Wir sind die Blonden, wir sind die Braunen,
Wir haben Grillen und haben Launen,
Ja, wohl auch manchmal eine Flause;
Ein jeder denkt, er sei zu Hause,
Und wir darüber sind frisch und froh,
Daß sie meinen, es wäre so.

Du aber bist von freiem Humor,
Ich komme dir paradiesisch vor;
Du gibst dem Blick, dem Kuß die Ehre,
Und wenn ich auch nicht Suleika wäre.
Doch da sie gar zu lieblich war,
So glich sie mir wohl auf ein Haar.

Dichter

Du blendest mich mit Himmelsklarheit;
Es sei nun Täuschung oder Wahrheit,
Genug, ich bewundre dich vor allen.
Um ihre Pflicht nicht zu versäumen,
Um einem Deutschen zu gefallen,
Spricht eine Huri in Knittelreimen.

Huri

Ja, reim’ auch du nur unverdrossen,
Wie es dir aus der Seele steigt!
Wir paradiesische Genossen
Sind Wort und Taten reinen Sinns geneigt.
Die Tiere, weißt du, sind nicht ausgeschlossen,
Die sich gehorsam, die sich treu erzeigt!
Ein derbes Wort kann Huri nicht verdrießen;
Wir fühlen, was vom Herzen spricht,
Und was aus frischer Quelle bricht,
Das darf im Paradiese fließen.


Huri

Wieder einen Finger schlägst du mir ein!
Weißt du denn, wieviel Äonen
Wir vertraut schon zusammen wohnen?

Dichter

Nein! - Will’s auch nicht wissen.
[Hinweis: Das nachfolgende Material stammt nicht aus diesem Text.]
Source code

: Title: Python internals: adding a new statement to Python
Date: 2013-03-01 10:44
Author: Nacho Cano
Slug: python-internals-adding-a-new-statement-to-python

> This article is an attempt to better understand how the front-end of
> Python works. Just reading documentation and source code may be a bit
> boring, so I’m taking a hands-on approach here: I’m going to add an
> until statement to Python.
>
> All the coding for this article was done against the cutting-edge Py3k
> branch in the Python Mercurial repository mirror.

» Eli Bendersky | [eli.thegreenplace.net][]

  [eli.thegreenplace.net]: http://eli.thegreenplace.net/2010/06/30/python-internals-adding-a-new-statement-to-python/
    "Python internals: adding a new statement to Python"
Nein!
Mannigfaltiger frischer Genuß,
Ewig bräutlich keuscher Kuß! —
Wenn jeder Augenblick mich durchschauert,
Was soll ich fragen, wie lang es gedauert!

Huri

Abwesend bist denn doch auch einmal,
Ich merk es wohl, ohne Maß und Zahl.
Hast in dem Weltall nicht verzagt,
An Gottes Tiefen dich gewagt;
Nun sei der Liebsten auch gewärtig!
Hast du nicht schon das Liedchen fertig?
Wie klang es draußen an dem Tor?
Wie klingt’s? - Ich will nicht stärker in dich dringen,
Sing mir die Lieder an Suleika vor!
Denn weiter wirst du’s doch im Paradies nicht bringen.